Can anyone explain how this wooden and immensely unlikeable fellow could be one step away from the presidency except for money? Half the people in his own party can barely stand him, most of the rest realize he doesn’t stands for anything, and his campaign has been an unending series of howlers that should have buried him. And yet this tone-deaf robot who couldn’t carry a tune in a karaoke bar gets the lead role at the Metropolitan Opera.
Romney plowed his way through the ranks of his adversaries and decimated them one by one by wielding overwhelming force in the form of cash. He picked them off individually with a barrage of negative ads that people pretend to dislike but fail to resist although the more bizarre (Trump, Cain) self-imploded without help. Cash, all the cash, and nothing but the cash took care of the rest, and now the mortars are being wheeled into position for six months of trench warfare between the two remaining sides.
Like all wars of attrition, those of us living on the battlefield will have to fend for ourselves until the victor emerges. Neither camp awakens great love although there is some potent residual loyalty. As occurred during the primary season, whoever mobilizes more firepower is likely to win in November. If a non-entity like Romney can get this far, he can money-bomb his way to victory.
Speaking of money and lots of it, the NY Times had a full-page spread last week under the headline “The Billionaires’ Club” which listed the total assets and favored causes of 19 top political donors.

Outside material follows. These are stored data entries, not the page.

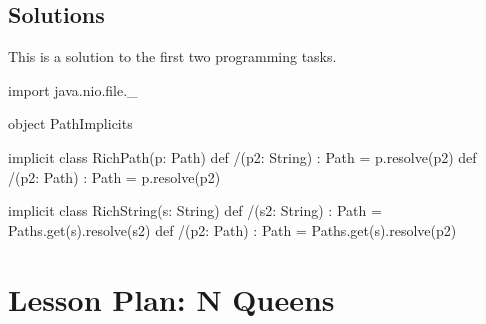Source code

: \documentclass[9pt]{extbook}
\begin{document}
\section{Solutions}

This is a solution to the first two programming tasks.

\begin{scalacode}
  import java.nio.file._

  object PathImplicits {  
    implicit class RichPath(p: Path) {
      def /(p2: String) : Path = p.resolve(p2)
      def /(p2: Path) : Path = p.resolve(p2)
    }

    implicit class RichString(s: String) {
      def /(s2: String) : Path = Paths.get(s).resolve(s2)
      def /(p2: Path) : Path = Paths.get(s).resolve(p2)
    }
  }
\end{scalacode}

\chapter{Lesson Plan: N Queens}
\end{document}
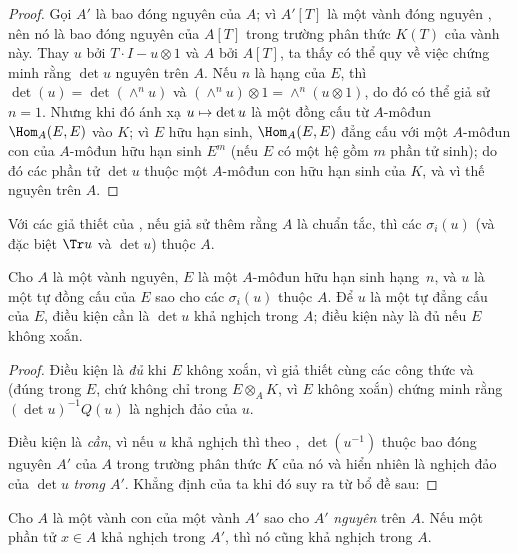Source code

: \documentclass[oneside,10pt]{amsart}
\makeatletter
\newcommand{\ega@arrow}[2]{\mathchoice{#1}{#2}{#2}{#2}}
\let\ega@shortmapsto\mapsto
\renewcommand{\mapsto}{\ega@arrow{\longmapsto}{\ega@shortmapsto}}
\newcommand{\oldpage}[2][]{\marginnote{\normalfont\footnotesize\textbf{#1}~|~#2}\ignorespaces}
\let\EGAOriginalLabel\label
\renewcommand{\label}[1]{\phantomsection\EGAOriginalLabel{#1}}
\makeatother
\begin{document}
\begin{proof}
Gọi $A'$ là bao đóng nguyên của $A$;
vì $A'[T]$ là một vành đóng nguyên \cite[p.~99]{II-24}, nên nó là bao đóng nguyên của $A[T]$ trong trường phân thức $K(T)$ của vành này.
Thay $u$ bởi $T\cdot I-u\otimes1$ và $A$ bởi $A[T]$, ta thấy có thể quy về việc chứng minh rằng $\det u$ nguyên trên $A$.
Nếu $n$ là hạng của $E$, thì $\det(u)=\det(\wedge^n u)$ và $(\wedge^n u)\otimes1=\wedge^n(u\otimes1)$, do đó có thể giả sử $n=1$.
Nhưng khi đó ánh xạ $u\mapsto\det u$ là một đồng cấu từ $A$-môđun $\Hom_A(E,E)$ vào $K$;
vì $E$ hữu hạn sinh, $\Hom_A(E,E)$ đẳng cấu với một $A$-môđun con của $A$-môđun hữu hạn sinh $E^m$ (nếu $E$ có một hệ gồm $m$ phần tử sinh); do đó các phần tử $\det u$ thuộc một $A$-môđun con hữu hạn sinh của $K$, và vì thế nguyên trên $A$.
\end{proof}
\oldpage[II]{122}
\begin{corollary}[6.4.4]
\label{II.6.4.4}
Với các giả thiết của , nếu giả sử thêm rằng $A$ là chuẩn tắc, thì các $\sigma_i(u)$ (và đặc biệt $\Tr u$ và $\det u$) thuộc $A$.
\end{corollary}

\begin{proposition}[6.4.5]
\label{II.6.4.5}
Cho $A$ là một vành nguyên, $E$ là một $A$-môđun hữu hạn sinh hạng~$n$, và $u$ là một tự đồng cấu của $E$ sao cho các $\sigma_i(u)$ thuộc $A$.
Để $u$ là một tự đẳng cấu của $E$, điều kiện cần là $\det u$ khả nghịch trong $A$;
điều kiện này là đủ nếu $E$ không xoắn.
\end{proposition}

\begin{proof}
Điều kiện là \emph{đủ} khi $E$ không xoắn, vì giả thiết cùng các công thức  và  (đúng trong $E$, chứ không chỉ trong $E\otimes_A K$, vì $E$ không xoắn) chứng minh rằng $(\det u)^{-1}Q(u)$ là nghịch đảo của $u$.

Điều kiện là \emph{cần}, vì nếu $u$ khả nghịch thì theo , $\det(u^{-1})$ thuộc bao đóng nguyên $A'$ của $A$ trong trường phân thức $K$ của nó và hiển nhiên là nghịch đảo của $\det u$ \emph{trong $A'$}.
Khẳng định của ta khi đó suy ra từ bổ đề sau:
\end{proof}

\begin{lemma}[6.4.5.1]
\label{II.6.4.5.1}
Cho $A$ là một vành con của một vành $A'$ sao cho $A'$ \emph{nguyên} trên $A$.
Nếu một phần tử $x\in A$ khả nghịch trong $A'$, thì nó cũng khả nghịch trong $A$.
\end{lemma}
\end{document}
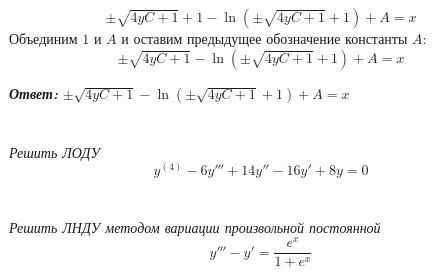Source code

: \documentclass[a5paper, 10pt]{article}
\theoremstyle{definition}
\theoremstyle{plain}
\theoremstyle{remark}
\begin{document}
\begin{equation}
 \pm \sqrt{4yC + 1} + 1 - \ln \left( \pm \sqrt{4yC + 1} + 1 \right) + A = x
\end{equation}
Объединим $1$ и $A$ и оставим предыдущее обозначение константы $A$:
\begin{equation}
 \pm \sqrt{4yC + 1} - \ln \left( \pm \sqrt{4yC + 1} + 1 \right) + A = x
\end{equation}

\textbf{\textit{Ответ:}} $ \pm \sqrt{4yC + 1} - \ln \left( \pm \sqrt{4yC + 1} + 1 \right) + A = x$

\newpage
\section{}
\textit{Решить ЛОДУ}
\\
\begin{equation}
y^{(4)} - 6y'''+14y''-16y'+8y=0
\end{equation}

\newpage
\section{}
\textit{Решить ЛНДУ методом вариации произвольной постоянной}
\\
\begin{equation}
y''' -y' = \frac{e^x}{1+e^x}
\end{equation}
\end{document}
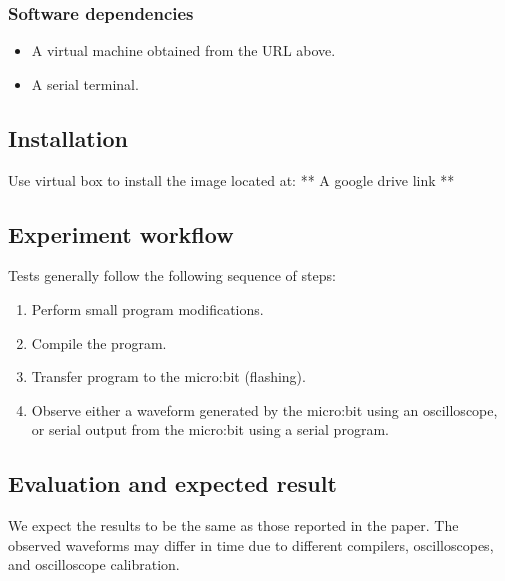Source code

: {\subsubsection{Software dependencies}

\begin{itemize}
    \item A virtual machine obtained from the URL above.
    \item A serial terminal.

\end{itemize}

\subsection{Installation}

Use virtual box to install the image located at: ** A google drive link **

\subsection{Experiment workflow}

Tests generally follow the following sequence of steps:

\begin{enumerate}
    \item Perform small program modifications.
    \item Compile the program.
    \item Transfer program to the micro:bit (flashing).
    \item Observe either a waveform generated by the micro:bit using an oscilloscope, or serial output from the micro:bit using a serial program.
\end{enumerate}

\subsection{Evaluation and expected result}

We expect the results to be the same as those reported in the paper. The observed waveforms may differ in time due to different compilers, oscilloscopes, and oscilloscope calibration.

}
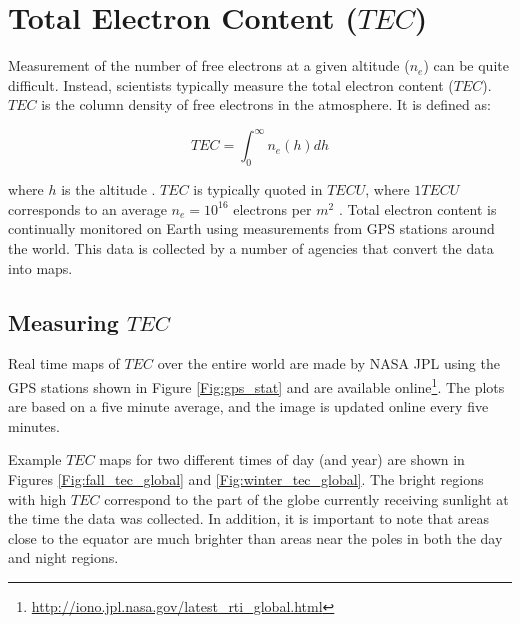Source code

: \section{Total Electron Content ($TEC$)}
Measurement of the number of free electrons at a given altitude ($n_e$) can be quite difficult. Instead, scientists typically measure the total electron content ($TEC$). $TEC$ is the column density of free electrons in the atmosphere. It is defined as:

\begin{equation}
TEC = \int_0^\infty n_e (h) dh 
\end{equation}

where $h$ is the altitude \cite{thompson_2001}. $TEC$ is typically quoted in $TECU$, where $1 TECU$ corresponds to an average $n_e = 10^{16}$ electrons per $m^2$ \cite{vedantham_2014}. Total electron content is continually monitored on Earth using measurements from GPS stations around the world. This data is collected by a number of agencies that convert the data into maps. 

\subsection{Measuring $TEC$}
Real time maps of $TEC$ over the entire world are made by NASA JPL using the GPS stations shown in Figure \ref{Fig:gps_stat} and are available online\footnote{\url{http://iono.jpl.nasa.gov/latest_rti_global.html}}. The plots are based on a five minute average, and the image is updated online every five minutes. 

Example $TEC$ maps for two different times of day (and year) are shown in Figures \ref{Fig:fall_tec_global} and \ref{Fig:winter_tec_global}.  The bright regions with high $TEC$ correspond to the part of the globe currently receiving sunlight at the time the data was collected. In addition, it is important to note that areas close to the equator are much brighter than areas near the poles in both the day and night regions.

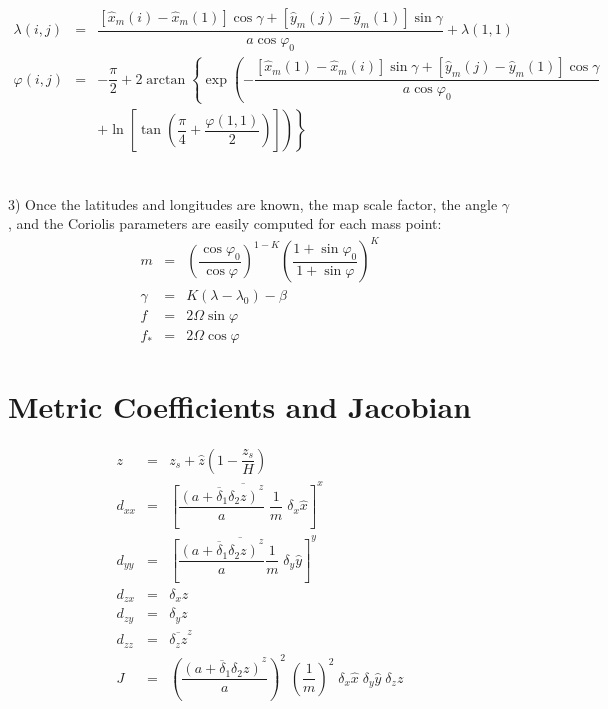 \begin{eqnarray}
\lambda (i,j) &=&  \dfrac{\left[ \widehat{x}_{m}(i)-\widehat{x}_{m}(1) \right]
\cos \gamma + \left[\widehat{y}_{m}(j)-\widehat{y}_{m}(1) \right]\sin \gamma  }
{a \cos \varphi _{0}}
  + \lambda(1,1) \nonumber \\
\varphi (i,j) & = & -\dfrac{\pi}{2} + 2 \arctan \left\{ \exp \left( -
\dfrac{\left[\widehat{x}_{m}(1)-\widehat{x}_{m}(i) \right]
\sin \gamma + \left[\widehat{y}_{m}(j)-\widehat{y}_{m}(1) \right]\cos \gamma  }{a \cos \varphi _{0} } \right. \right.  \nonumber \\
& & \left. \left. +  \ln \left[ \tan (\dfrac{\pi}{4} +\dfrac{ \varphi(1,1)}{2})
\right]
\right)
\right\}
\end{eqnarray}
\\
\\
3) Once the latitudes and longitudes are known, the map scale factor,
the angle $\gamma$, and the Coriolis parameters are easily
computed for each mass point:
\begin{eqnarray}
m&=&\left( \dfrac{\cos \varphi _{0}}{\cos \varphi}\right)^{1-K}
\left( \dfrac{1 + \sin\varphi _{0}}{1 + \sin\varphi} \right)^{K} \\
\gamma & = & K (\lambda - \lambda _{0}) - \beta \nonumber \\
f&=&2\Omega \sin\varphi \\
f_{*}&=&2\Omega \cos\varphi
\end{eqnarray}


\section{Metric Coefficients and Jacobian}

\begin{eqnarray}
z & = & z_{s} + \widehat{z} \left( 1 - \dfrac{z_{s}}{H} \right) \\
 d_{xx} &  = & \overline{ \left[ \dfrac{\overline{\left(a+ \delta _{1}\delta _{2} z\right)}^{z}}{a}
\;  \dfrac{1}{m}\;  \delta_{x}\widehat{x} \right]}^{x} \\
 d_{yy}  & = & \overline{ \left[\dfrac{ \overline{\left(a+ \delta _{1}\delta _{2} z \right)}^{z}}{a}
 \dfrac{1}{m}\; \delta_y \widehat{y} \right] }^{y} \\
 d_{zx} & = & \delta_{x} z \\  d_{zy} & = & \delta_{y} z \\
 d_{zz} & = & \overline{\delta_{z} z}^z  \\
  J   &  = & \left(
 \dfrac{ \overline{ \left( a+ \delta _{1}\delta _{2} z \right)}^{z}}{a} \right)^{2}
\;  \left( \dfrac{1}{m} \right)^{2} \;
\delta_x \widehat{x} \; \delta_y \widehat{y} \; \delta_z z
\end{eqnarray}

Here are the smiling faces that appeared in that run-down along with their wealth:
Bill Gates $61 billion
Charles & David Koch $50 billion
Warren Buffett $44 billion
Christy Walton $25.3 billion
Sheldon Adelson $24.9 billion
Michael Bloomberg $22 billion
George Soros $20 billion
Sergey Brin $18.7 billion
Carl Icahn $14 billion
Then the second-stringers:
Phil Knight (Nike) $14.4 billion
John Paulson (hedge) $12.5 billion
Donald Bren (property) $12 billion
Harold Hamm (oil) $11 billion
Stephen Schwarzman $ 5.5 billion
Henry R. Kravis $ 4 billion
Ken Griffin (hedge) $ 3 billion
Julian Robertson (hedge)$ 2.5 billion
Peter Thiel (PayPal) $ 1.5 billion
That comes to a total of $346.3 billion distributed among 18 people (19 if you count the Koch brothers twice). Why don’t we save ourselves a lot of time and trouble and just have them elect the president directly? It’s an uneven number, so there’s no danger of a tie.